We made the soft sensors from patterned cPDMS traces (fig. S6). First, we dispersed multiwall carbon nanotubes (MWCNTs) (30 to 50 nm diameter, Cheap Tubes Inc.) in PDMS base (Sylgard 184, 3M) to achieve 14% MWCNT loading by mass by mixing in a speed mixer for 20 min. We poured a thin layer of silicone elastomer (Dragon Skin 10, Smooth-On Inc.) onto a rigid substrate to form the lower layer of the sensing skin. We thoroughly coated the cPDMS onto the surface of the base silicone layer to ensure that there were no gaps. Then, we placed silicone-insulated wires with exposed leads onto the uncured cPDMS and poured a second layer of silicone elastomer on top to seal the conductive material inside. The cPDMS layer and the second layer of silicone elastomer were then cured at room temperature for about 6 hours.

From this sheet of cPDMS sensors, we then cut out the desired geometry of the sensor manually. The resulting thickness was about 3 mm. The ability to learn the material properties enabled us to trade precision in the fabrication for time and to pay less attention to uniform thickness or orientation of the sensors within the finger. This makes the sensor fabrication process more general and scalable than previous approaches to fabricating cPDMS sensors (34) because we can avoid the step of sensor masking.

In Results, the subsections on kinematic modeling, force modeling, and graceful degradation were done with a 1-DoF actuator that has a single pneumatic chamber. The section on multi-DoF system was done with both a 2-DoF parallel actuator (fig. S8A) and a 2-DoF serial actuator (fig. S8B), both of which had two pneumatic chambers but inflated in different ways due to the alignment of the chambers. In the 1-DoF actuator and the 2-DoF serial actuator, all three sensors had dimensions of about 110 mm by 25 mm by 3 mm, with intentional, minor differences in each sensor. In the 2-DoF actuator, the three sensors had dimensions of 70 mm by 20 mm by 4 mm, 120 mm by 26 mm by 4 mm, and 103 mm by 27 mm by 4 mm.

Fabrication of the actuators

We fabricated the actuators by casting silicone (Dragon Skin 20, Smooth-On Inc.) with three-dimensional–printed molds (VeroClear, Stratasys Objet350 Connex3) (34). After molding the chambers of the actuator, we embedded and bonded the sensors to the bottom of the actuator and sealed off the chambers by submerging in additional silicone. With the chambers fully sealed, we then inserted silicone tubing to enable inflation of the chambers. The wires for the sensors were then soldered to a printed circuit board, which provided mechanical stability for the connections and header pins to connect the electronics. The overall dimensions of the actuator are 120 mm by 35 mm by 25 mm.

Experimental setup

Our analog to the visual feedback used by many animals is a motion capture system (OptiTrack Prime 13, NaturalPoint Inc.).
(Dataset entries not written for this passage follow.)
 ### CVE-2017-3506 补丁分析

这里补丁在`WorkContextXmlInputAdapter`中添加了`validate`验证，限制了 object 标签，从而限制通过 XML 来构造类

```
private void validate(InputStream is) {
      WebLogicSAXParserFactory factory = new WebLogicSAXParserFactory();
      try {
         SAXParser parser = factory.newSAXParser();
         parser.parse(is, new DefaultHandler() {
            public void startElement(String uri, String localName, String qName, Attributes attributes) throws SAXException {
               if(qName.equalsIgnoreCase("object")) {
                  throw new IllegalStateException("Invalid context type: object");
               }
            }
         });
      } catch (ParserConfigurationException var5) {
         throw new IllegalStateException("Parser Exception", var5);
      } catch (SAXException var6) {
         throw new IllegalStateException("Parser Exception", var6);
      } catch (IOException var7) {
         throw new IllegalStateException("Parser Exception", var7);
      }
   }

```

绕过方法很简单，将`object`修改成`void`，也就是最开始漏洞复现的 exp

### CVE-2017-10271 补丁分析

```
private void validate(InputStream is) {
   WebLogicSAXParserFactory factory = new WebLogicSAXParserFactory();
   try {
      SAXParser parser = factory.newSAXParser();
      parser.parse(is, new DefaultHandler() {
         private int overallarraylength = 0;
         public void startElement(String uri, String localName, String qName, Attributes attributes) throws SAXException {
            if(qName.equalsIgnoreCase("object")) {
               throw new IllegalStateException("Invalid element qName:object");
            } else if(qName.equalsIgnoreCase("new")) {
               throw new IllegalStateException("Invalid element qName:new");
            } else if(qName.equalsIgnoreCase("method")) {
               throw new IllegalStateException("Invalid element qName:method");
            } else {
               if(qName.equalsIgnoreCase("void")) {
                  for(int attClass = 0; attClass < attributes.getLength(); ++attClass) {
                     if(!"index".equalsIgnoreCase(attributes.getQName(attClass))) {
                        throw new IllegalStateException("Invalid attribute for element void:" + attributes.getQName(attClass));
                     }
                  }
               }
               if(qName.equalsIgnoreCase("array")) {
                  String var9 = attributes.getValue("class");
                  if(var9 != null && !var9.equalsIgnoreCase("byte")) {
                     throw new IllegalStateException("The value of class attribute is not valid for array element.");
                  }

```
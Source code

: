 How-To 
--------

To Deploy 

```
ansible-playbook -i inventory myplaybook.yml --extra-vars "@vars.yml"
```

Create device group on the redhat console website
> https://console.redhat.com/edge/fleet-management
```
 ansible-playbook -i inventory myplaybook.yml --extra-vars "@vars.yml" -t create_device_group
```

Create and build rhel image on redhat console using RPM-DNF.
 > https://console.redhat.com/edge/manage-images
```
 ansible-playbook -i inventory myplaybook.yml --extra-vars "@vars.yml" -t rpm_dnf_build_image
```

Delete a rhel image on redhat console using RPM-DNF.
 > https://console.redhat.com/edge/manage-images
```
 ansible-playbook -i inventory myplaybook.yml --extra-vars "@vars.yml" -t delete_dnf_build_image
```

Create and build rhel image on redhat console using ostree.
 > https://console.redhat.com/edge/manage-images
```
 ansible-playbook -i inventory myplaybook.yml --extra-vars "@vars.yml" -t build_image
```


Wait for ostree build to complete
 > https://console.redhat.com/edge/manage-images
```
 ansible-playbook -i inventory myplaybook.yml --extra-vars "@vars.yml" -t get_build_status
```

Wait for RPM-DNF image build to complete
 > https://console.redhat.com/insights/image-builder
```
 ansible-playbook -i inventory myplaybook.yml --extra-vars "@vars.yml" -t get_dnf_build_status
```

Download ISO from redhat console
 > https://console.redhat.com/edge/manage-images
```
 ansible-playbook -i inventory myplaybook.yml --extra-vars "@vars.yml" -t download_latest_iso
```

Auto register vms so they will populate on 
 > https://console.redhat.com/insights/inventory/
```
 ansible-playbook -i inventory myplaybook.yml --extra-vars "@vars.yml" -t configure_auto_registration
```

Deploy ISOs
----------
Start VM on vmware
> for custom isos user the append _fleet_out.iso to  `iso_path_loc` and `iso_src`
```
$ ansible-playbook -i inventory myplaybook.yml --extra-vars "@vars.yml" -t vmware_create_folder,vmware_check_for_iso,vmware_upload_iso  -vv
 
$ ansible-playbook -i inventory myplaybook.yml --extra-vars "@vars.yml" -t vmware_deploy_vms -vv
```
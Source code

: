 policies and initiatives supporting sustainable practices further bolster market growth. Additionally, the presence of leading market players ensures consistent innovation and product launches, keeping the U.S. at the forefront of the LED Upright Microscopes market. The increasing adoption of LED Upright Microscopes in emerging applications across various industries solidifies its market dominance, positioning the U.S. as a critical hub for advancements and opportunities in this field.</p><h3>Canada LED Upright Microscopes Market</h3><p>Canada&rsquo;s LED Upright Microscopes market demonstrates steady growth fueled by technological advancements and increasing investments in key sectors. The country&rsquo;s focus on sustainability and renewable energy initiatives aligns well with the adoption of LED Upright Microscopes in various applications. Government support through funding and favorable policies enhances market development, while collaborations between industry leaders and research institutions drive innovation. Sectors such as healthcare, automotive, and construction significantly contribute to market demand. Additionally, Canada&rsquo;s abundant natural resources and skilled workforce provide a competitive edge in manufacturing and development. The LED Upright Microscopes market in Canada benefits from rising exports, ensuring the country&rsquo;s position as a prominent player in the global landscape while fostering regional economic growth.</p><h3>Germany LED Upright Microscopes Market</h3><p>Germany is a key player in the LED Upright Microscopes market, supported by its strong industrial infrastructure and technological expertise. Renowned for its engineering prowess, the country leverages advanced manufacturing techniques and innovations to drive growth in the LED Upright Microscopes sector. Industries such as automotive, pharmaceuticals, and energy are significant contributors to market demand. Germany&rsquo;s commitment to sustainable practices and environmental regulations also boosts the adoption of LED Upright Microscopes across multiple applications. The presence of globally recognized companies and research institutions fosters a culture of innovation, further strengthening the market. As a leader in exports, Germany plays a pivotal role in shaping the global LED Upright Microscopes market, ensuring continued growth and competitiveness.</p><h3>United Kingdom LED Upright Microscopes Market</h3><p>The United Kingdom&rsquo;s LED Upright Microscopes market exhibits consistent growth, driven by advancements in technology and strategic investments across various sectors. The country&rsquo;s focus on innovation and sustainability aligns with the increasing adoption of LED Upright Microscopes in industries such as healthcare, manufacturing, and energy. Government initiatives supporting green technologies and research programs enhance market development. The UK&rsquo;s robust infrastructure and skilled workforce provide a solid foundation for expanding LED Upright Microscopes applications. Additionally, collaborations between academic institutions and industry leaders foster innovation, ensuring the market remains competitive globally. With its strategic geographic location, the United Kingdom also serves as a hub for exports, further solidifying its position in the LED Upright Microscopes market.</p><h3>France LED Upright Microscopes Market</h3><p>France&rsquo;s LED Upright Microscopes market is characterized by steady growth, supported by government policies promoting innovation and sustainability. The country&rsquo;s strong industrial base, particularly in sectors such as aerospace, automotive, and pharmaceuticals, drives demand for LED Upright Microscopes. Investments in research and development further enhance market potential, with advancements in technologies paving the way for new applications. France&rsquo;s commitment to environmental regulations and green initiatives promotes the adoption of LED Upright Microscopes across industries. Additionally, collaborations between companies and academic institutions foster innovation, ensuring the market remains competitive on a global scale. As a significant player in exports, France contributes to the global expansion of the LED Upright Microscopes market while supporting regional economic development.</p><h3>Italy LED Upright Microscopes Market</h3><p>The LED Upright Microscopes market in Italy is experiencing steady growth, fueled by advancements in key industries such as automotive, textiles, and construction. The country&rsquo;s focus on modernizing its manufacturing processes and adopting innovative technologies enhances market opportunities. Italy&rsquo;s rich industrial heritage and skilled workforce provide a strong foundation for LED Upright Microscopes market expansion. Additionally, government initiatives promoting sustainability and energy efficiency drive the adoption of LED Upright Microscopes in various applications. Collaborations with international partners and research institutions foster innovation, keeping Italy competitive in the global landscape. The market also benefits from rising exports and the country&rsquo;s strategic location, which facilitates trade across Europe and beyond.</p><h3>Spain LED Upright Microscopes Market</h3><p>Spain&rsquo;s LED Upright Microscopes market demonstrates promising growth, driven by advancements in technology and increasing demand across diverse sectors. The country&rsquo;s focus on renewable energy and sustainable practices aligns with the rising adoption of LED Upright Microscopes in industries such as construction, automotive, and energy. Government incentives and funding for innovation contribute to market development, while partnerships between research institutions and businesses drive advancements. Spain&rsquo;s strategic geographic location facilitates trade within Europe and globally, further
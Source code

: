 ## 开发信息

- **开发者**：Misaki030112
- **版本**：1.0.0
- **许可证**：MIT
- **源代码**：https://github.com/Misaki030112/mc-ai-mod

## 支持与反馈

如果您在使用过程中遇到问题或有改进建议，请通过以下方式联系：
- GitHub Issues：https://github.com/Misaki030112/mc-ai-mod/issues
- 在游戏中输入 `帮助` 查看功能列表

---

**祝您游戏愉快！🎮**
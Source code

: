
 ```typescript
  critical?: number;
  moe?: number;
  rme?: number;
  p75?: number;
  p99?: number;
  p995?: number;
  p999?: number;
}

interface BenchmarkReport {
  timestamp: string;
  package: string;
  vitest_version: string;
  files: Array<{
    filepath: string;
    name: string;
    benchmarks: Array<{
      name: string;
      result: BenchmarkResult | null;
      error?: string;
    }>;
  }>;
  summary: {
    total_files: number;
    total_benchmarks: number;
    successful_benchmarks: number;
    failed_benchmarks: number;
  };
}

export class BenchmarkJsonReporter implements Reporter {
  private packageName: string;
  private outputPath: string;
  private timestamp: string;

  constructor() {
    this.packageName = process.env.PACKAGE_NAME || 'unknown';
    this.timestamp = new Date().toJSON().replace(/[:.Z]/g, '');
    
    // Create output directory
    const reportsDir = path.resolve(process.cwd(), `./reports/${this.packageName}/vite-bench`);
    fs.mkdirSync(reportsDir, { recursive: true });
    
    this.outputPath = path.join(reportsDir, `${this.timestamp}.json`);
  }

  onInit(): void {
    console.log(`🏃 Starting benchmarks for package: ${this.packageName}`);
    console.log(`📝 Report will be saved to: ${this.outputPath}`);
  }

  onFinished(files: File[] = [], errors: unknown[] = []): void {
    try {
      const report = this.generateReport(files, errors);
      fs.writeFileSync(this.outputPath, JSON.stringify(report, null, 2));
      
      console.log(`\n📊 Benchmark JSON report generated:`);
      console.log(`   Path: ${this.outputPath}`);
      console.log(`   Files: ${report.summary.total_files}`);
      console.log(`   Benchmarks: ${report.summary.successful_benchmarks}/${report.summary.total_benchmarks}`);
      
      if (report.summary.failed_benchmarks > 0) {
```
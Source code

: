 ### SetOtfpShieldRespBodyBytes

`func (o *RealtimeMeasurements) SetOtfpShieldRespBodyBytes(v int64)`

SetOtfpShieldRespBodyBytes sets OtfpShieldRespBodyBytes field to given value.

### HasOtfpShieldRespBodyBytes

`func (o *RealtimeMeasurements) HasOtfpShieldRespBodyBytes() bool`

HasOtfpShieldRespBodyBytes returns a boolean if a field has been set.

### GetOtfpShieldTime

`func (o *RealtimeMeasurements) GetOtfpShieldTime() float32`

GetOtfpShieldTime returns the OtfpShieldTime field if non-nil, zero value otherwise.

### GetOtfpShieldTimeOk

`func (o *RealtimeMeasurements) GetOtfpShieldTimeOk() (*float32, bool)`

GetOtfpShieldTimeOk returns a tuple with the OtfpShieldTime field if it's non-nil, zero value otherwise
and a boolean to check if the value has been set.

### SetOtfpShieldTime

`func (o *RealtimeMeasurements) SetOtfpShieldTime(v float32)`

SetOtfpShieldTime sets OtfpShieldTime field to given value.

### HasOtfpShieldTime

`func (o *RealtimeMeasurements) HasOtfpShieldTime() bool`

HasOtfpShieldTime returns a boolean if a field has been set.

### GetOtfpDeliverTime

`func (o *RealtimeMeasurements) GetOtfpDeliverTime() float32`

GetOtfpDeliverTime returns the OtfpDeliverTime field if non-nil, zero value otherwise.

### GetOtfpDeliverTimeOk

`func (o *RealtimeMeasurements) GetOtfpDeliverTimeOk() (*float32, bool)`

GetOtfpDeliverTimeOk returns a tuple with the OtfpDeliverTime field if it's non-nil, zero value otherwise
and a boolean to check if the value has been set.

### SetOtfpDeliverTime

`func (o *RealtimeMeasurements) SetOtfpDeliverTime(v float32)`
We used two OptiTrack cameras to provide ground truth validation for the position of the finger in the real world. We placed infrared tracking balls for the motion capture system at the base and tip of our pneumatic actuator with embedded sensors. All the coordinates of the fingertip were measured with respect to the base coordinates. We mounted the actuator onto the front of a metal stand (80/20, McMaster-Carr) such that two reflective markers affixed to the base and tip of the actuator were visible from the front (Fig. 1). For the force sampling, we used a compression load cell (FX1901, TE Connectivity).

Then, we connected the finger to a volumetric control system designed to apply commanded pressures to the internal chamber of the actuator (43). A randomly generated sequence of pressure inputs was sent serially to the control board, which regulated the pressure inside the finger using a low-level PD controller running at 1000 Hz. The pseudorandom sequence was in the form of square wave with a range varying from 0 to 3.5 bars and a time period of 1 s. The learned model used these reference pressure values along the actual sensor readings for kinematics and force predictions. We assumed that the actual pressure values inside the finger were similar to the reference value. For real-time testing of the learned model, a new random sequence was sent to the volumetric control system.

The sensors were connected to an LCR meter (Keysight, E4980AL), which provided high-precision measurements. The measurements were made using AC signals of 300 kHz. Both the resistance and reactance of the sensor were measured and used for prediction. Because the meter only had a single input, we first connected the embedded sensors to a multiplexer circuit. The three sensor measurements were obtained at 10 Hz. The marker coordinates and force readings were also resampled to 10 Hz. A schematic of the whole setup is shown in fig. S9.

Sampling for kinematics and force modeling

The samples for learning the kinematic model and the force model were obtained with the same setup. For the kinematic model, the marker information from the motion capture system and the corresponding sensor data were required for different kinematic configurations. To obtain this, the finger was occasionally brought in contact with a fixed line contact at two different locations (see fig. S10). Because the external contact was fixed, the finger was still completely free to move in the other direction. The contacts were designed to touch the finger at the tip and at a point near the center of the continuum finger. The timing, duration, and location of the external contact were randomized to avoid biases. The sampling was continuous, and the data were not shuffled for learning. This is important to keep the temporal information intact. For force modeling, the external contact at the tip was integrated with a load cell (see fig. S11).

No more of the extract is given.